Наверно, мы оба знали, что до сих пор его любим; это и помогало нам разговаривать.
— Он был как бог, Рупилиус, — сказал я. — А спускаться должно быть трудно. Величайшие наши скульпторы оставляют статуи чуть-чуть недоделанными, чтобы богов не искушать. Если кто-то побывал богом, он должен и быть совершенен, и смотреться совершенным. Не знаю, как это кажется тебе, римлянину. А я грек. И мне от этого страшно.
22
Они послали своих послов, прося у Диона прощения за этот новый позор Сиракуз, превознося его сердечное величие и умоляя не раскаиваться в нём. Сумасшествием было полагать, что солдаты Никсия уже насытились или что их можно будет остановить. Без Диона всё пропало бы.
Послания дошли до него почти одновременно, и он принял во внимание оба. Перестал торопить своих людей, но продолжал продвигаться. Я полагаю, к этому времени его уже ничто не могло удивить.
На закате, чтобы его задержать, Гераклид выставил войска у северных ворот; но им нашлось и другое дело. С наступлением темноты люди Никсия снова выплеснулись из Ортиджи и полились через осадную стену, словно вода в паводок. На это раз они пришли уничтожить город.
Теперь, я полагаю, Дионисий ценил только Ортиджу. Город его отверг, — так пусть пропадает вместе с чернью своей; а если он когда-нибудь вернется, то заселит его более подходящим народом. По идее, Никсий должен был привезти какие-то распоряжения; были какие-нибудь приказы в крепость. А Дионисий, наверно, видел себя в роли Геракла; с той только разницей, что костер был не для него.
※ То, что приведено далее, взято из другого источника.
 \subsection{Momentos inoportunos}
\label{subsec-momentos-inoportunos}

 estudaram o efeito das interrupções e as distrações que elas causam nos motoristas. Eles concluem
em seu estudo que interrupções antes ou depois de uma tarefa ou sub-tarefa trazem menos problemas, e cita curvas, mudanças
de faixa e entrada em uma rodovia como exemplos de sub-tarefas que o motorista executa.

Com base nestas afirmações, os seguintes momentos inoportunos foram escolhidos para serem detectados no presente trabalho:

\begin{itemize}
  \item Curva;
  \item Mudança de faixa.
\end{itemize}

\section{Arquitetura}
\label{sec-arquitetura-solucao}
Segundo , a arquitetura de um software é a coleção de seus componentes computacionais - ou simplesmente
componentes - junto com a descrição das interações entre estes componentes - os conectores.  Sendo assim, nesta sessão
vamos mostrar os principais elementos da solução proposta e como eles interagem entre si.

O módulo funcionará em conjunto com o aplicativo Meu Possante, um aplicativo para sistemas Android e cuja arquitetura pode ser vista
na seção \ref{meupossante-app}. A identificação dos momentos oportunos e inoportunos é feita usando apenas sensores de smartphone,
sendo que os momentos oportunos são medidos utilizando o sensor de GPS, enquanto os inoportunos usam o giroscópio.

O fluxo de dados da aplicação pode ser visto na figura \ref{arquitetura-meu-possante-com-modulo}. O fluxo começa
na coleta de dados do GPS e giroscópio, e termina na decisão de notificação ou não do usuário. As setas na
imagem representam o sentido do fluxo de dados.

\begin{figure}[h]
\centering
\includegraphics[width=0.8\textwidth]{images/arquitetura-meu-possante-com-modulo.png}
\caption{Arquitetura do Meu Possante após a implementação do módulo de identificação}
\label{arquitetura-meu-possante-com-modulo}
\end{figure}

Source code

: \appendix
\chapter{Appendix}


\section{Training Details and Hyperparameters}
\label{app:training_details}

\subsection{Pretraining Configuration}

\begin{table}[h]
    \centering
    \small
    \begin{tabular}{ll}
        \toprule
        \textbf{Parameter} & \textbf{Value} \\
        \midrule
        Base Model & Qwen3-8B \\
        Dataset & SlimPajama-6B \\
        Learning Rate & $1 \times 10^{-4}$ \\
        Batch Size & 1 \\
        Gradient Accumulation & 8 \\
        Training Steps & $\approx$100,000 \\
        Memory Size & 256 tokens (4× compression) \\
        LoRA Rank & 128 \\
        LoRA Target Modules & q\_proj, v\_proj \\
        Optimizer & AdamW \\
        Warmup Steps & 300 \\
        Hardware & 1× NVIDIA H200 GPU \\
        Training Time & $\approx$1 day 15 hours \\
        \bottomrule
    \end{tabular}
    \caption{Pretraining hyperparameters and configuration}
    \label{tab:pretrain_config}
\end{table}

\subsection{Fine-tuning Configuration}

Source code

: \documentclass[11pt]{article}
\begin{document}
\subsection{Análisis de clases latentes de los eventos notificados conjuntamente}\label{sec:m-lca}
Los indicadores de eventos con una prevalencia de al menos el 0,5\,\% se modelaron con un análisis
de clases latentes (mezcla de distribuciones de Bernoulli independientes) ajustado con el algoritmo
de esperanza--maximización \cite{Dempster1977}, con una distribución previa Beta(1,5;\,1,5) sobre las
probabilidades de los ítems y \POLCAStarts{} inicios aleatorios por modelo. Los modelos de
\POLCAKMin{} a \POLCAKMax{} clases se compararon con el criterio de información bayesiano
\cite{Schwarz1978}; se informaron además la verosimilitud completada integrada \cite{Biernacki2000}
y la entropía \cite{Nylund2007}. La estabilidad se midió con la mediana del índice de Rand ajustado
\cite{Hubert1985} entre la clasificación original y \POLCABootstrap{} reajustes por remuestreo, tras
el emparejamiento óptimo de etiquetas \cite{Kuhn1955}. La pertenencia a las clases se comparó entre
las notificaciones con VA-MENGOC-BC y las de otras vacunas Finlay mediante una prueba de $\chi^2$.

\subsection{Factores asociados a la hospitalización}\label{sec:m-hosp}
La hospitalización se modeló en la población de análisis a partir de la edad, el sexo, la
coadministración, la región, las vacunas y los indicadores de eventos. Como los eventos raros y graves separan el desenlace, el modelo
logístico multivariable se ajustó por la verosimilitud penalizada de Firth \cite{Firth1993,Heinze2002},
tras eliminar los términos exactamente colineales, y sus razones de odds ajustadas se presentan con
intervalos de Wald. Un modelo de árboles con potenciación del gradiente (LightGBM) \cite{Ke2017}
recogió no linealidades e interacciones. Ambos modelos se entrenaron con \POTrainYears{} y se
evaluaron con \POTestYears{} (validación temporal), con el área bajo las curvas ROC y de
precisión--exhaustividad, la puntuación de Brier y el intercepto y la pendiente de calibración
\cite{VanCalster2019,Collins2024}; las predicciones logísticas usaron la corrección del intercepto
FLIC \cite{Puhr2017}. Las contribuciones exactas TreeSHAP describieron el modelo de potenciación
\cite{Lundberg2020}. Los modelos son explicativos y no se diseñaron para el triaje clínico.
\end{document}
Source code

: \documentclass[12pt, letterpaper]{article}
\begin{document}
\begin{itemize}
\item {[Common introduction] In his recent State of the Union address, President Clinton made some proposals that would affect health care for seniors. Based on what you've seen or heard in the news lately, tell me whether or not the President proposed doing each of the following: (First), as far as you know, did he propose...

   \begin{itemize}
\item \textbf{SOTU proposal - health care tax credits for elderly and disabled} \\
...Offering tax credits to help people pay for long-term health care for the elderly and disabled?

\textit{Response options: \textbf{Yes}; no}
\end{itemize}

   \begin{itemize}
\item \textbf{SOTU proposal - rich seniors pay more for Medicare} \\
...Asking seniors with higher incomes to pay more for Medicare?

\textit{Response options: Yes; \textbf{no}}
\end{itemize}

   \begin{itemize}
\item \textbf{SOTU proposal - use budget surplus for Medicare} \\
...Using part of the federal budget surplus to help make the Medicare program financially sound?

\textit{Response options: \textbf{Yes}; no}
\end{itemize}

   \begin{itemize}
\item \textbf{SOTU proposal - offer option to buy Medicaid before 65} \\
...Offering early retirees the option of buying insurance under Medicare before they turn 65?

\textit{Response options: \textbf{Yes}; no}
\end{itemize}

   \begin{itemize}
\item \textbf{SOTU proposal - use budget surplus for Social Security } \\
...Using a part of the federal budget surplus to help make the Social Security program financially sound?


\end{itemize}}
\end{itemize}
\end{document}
Всё что можно было разграбить, было уже разграблено; оставалось только убивать. Кампанцы шли по городу не людьми, а Горгонами безжалостных Фурий; вырезая женщин, поднимая детей на копья или швыряя их в горящие дома; поджигая всё на своем пути и закидывая крыши горящими стрелами. В ту ночь погибла Глика, жена Менекрата; и оба его золотых сына тоже. Похоже, она вернулась в город как раз перед победным пиром Гераклида; привести дом в порядок к приезду мужа. Я слышал, как они умерли; но ни разу не признался ему, что хоть что-нибудь знаю; а он, похоже, так и не узнал. И да оставят его боги в неведении.
Рёв пламени; неумолчные вопли, словно единый крик умирающего города; грохот рушащихся домов, — всё это звучало так, словно боги саму Смерть послали истребить людей. И в этот Тартар пришел Дион со своими людьми; и встретили его, словно бога-спасителя. А как же иначе? Он был храбр, великодушен и благороден; надежнее золота… В ту ночь никто и не вспомнил, что это он начал войну.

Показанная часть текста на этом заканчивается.